You can also pass compound search parameters for multiple indexes. The results are intersected to provide a result:
1 2 3 4 5 6 7 8 | from repoze.catalog.catalog import FileStorageCatalogFactory
from repoze.catalog.catalog import ConnectionManager
factory = FileStorageCatalogFactory('catalog.db', 'mycatalog')
manager = ConnectionManager()
catalog = factory(manager)
numdocs, results = catalog.search(flavors=('peach', 'peach'), texts='nutty')
print (numdocs, [ x for x in results ])
|
The results of the above search will return the following:
(0, [])
This is because no results in our index match a document which has both a flavor of peach and text which contains the word nutty.
See the zope.index documentation and implementation for more information about what specific index types expect for query parameters.
You can also use a field index as a sort_index, which sorts the document ids based on the values for that docid present in that index:
numdocs, results = catalog.search(flavors=('peach', 'pistachio'),
sort_index='flavors')
print (numdocs, [ x for x in results ])
(2, [1, 2])
The default sort order is ascending. You can reverse the sort using reverse:
numdocs, results = catalog.search(flavors=('peach', 'pistachio'),
sort_index='flavors',
reverse=True)
print (numdocs, [ x for x in results ])
(2, [2, 1])
If you use a sort index, you may choose to limit the number of results returned. Do this by passing limit with an integer value of the number of results you want. Note that this parameter has no effect if you do not supply a sort_index:
numdocs, results = catalog.search(flavors=('peach', 'pistachio'),
sort_index='flavors',
limit=1)
print (numdocs, [ x for x in results ])
(1, [1])
You may combine reverse and limit as necessary.
If a sort_index is used, and the sort index you’re using does not contain all the documents returned by the search, the numdocs value returned by search may be incorrect. There will be fewer results than those indicated by numdocs in this circumstance.
When querying a text index, to sort the results by relevance, specify the name of the text index as the sort index. The most relevant results will be provided first, unless you specify reverse=True, in which case the least relevant will be provided first.
An implementation of a “document map” suitable for ZODB applications exists within the repoze.bfg.document.DocumentMap class.

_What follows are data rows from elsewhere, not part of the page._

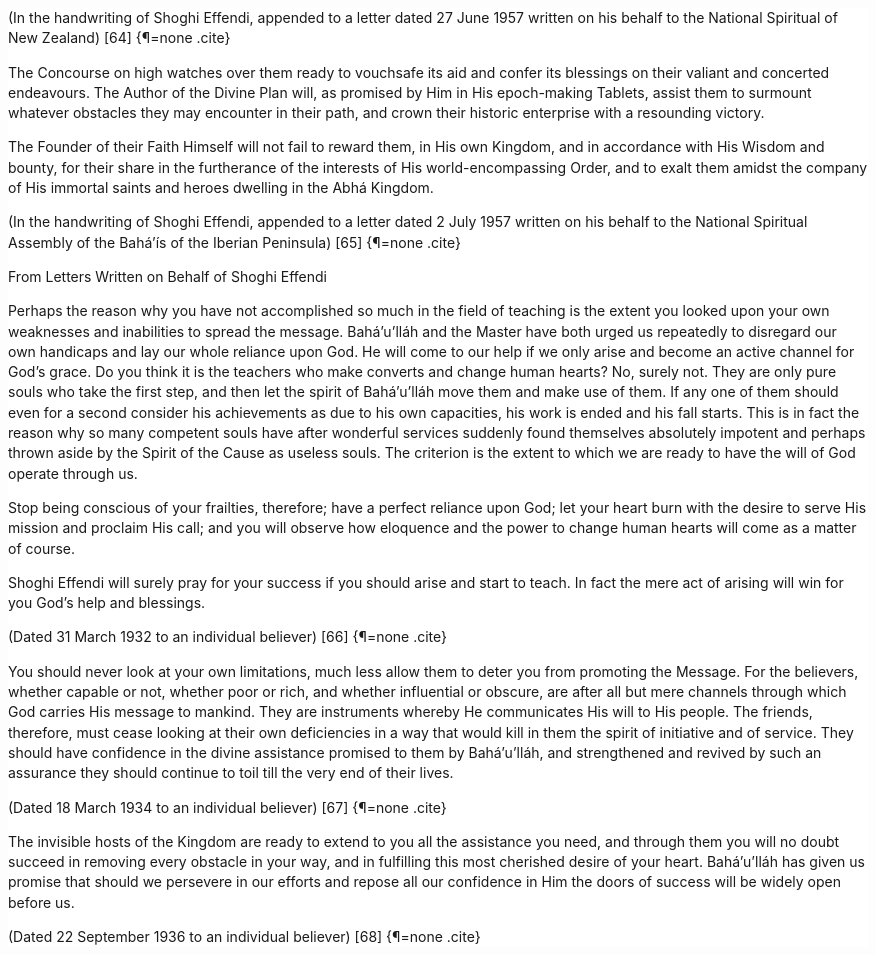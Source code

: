 (In the handwriting of Shoghi Effendi, appended to a letter dated 27 June 1957 written on his behalf to the National Spiritual of New Zealand) \[64\] {¶=none .cite}

The Concourse on high watches over them ready to vouchsafe its aid and confer its blessings on their valiant and concerted endeavours. The Author of the Divine Plan will, as promised by Him in His epoch-making Tablets, assist them to surmount whatever obstacles they may encounter in their path, and crown their historic enterprise with a resounding victory.

The Founder of their Faith Himself will not fail to reward them, in His own Kingdom, and in accordance with His Wisdom and bounty, for their share in the furtherance of the interests of His world-encompassing Order, and to exalt them amidst the company of His immortal saints and heroes dwelling in the Abhá Kingdom.

(In the handwriting of Shoghi Effendi, appended to a letter dated 2 July 1957 written on his behalf to the National Spiritual Assembly of the Bahá’ís of the Iberian Peninsula) \[65\] {¶=none .cite}

From Letters Written on Behalf of Shoghi Effendi

Perhaps the reason why you have not accomplished so much in the field of teaching is the extent you looked upon your own weaknesses and inabilities to spread the message. Bahá’u’lláh and the Master have both urged us repeatedly to disregard our own handicaps and lay our whole reliance upon God. He will come to our help if we only arise and become an active channel for God’s grace. Do you think it is the teachers who make converts and change human hearts? No, surely not. They are only pure souls who take the first step, and then let the spirit of Bahá’u’lláh move them and make use of them. If any one of them should even for a second consider his achievements as due to his own capacities, his work is ended and his fall starts. This is in fact the reason why so many competent souls have after wonderful services suddenly found themselves absolutely impotent and perhaps thrown aside by the Spirit of the Cause as useless souls. The criterion is the extent to which we are ready to have the will of God operate through us.

Stop being conscious of your frailties, therefore; have a perfect reliance upon God; let your heart burn with the desire to serve His mission and proclaim His call; and you will observe how eloquence and the power to change human hearts will come as a matter of course.

Shoghi Effendi will surely pray for your success if you should arise and start to teach. In fact the mere act of arising will win for you God’s help and blessings.

(Dated 31 March 1932 to an individual believer) \[66\] {¶=none .cite}

You should never look at your own limitations, much less allow them to deter you from promoting the Message. For the believers, whether capable or not, whether poor or rich, and whether influential or obscure, are after all but mere channels through which God carries His message to mankind. They are instruments whereby He communicates His will to His people. The friends, therefore, must cease looking at their own deficiencies in a way that would kill in them the spirit of initiative and of service. They should have confidence in the divine assistance promised to them by Bahá’u’lláh, and strengthened and revived by such an assurance they should continue to toil till the very end of their lives.

(Dated 18 March 1934 to an individual believer) \[67\] {¶=none .cite}

The invisible hosts of the Kingdom are ready to extend to you all the assistance you need, and through them you will no doubt succeed in removing every obstacle in your way, and in fulfilling this most cherished desire of your heart. Bahá’u’lláh has given us promise that should we persevere in our efforts and repose all our confidence in Him the doors of success will be widely open before us.

(Dated 22 September 1936 to an individual believer) \[68\] {¶=none .cite}


[^1]: Believed to be the angel appointed to sound the trumpet on the Day of Resurrection to raise the dead at the bidding of the Lord.
[^2]: Qur’án 38:11.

A document map allows you to map document ids to “addresses” (e.g. paths or unique identifiers). See repoze.catalog.document in the API documentation chapter for more information.
Values indexed by a repoze.catalog catalog cannot subclass from the ZODB Persistent class. This is a safeguard to ensure that irresolveable cross-database references aren’t put into the catalog’s (separate) database.
When the ConnectionManager ‘s commit method is called, it will commit a transaction for all databases participating in Zope transaction management. Don’t use this method if you already have transaction management enabled in another way.